▶ _Task prompt_: Among the records, which lines include "hfill"? List them.

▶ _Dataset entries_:
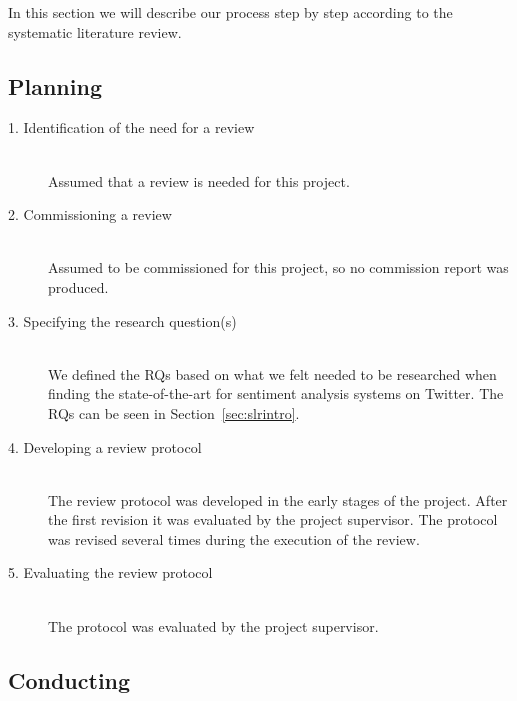 In this section we will describe our process step by step according to the systematic literature review. 

\subsection{Planning}

\begin{description}

	\item[1. Identification of the need for a review] \hfill \\
		Assumed that a review is needed for this project. 
		
	\item[2. Commissioning a review] \hfill \\
		Assumed to be commissioned for this project, so no commission report was produced. 

	\item[3. Specifying the research question(s)] \hfill \\
		We defined the RQs based on what we felt needed to be researched when finding the state-of-the-art for sentiment analysis systems on Twitter. The RQs can be seen in Section~\ref{sec:slrintro}. 

	\item[4. Developing a review protocol] \hfill \\
		The review protocol was developed in the early stages of the project. After the first revision it was evaluated by the project supervisor. The protocol was revised several times during the execution of the review.
	

	\item[5. Evaluating the review protocol] \hfill \\
		The protocol was evaluated by the project supervisor. 

\end{description}


\subsection{Conducting}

▶ _Written response_:
	\item[1. Identification of the need for a review] \hfill \\
	\item[2. Commissioning a review] \hfill \\
	\item[3. Specifying the research question(s)] \hfill \\
	\item[4. Developing a review protocol] \hfill \\
	\item[5. Evaluating the review protocol] \hfill \\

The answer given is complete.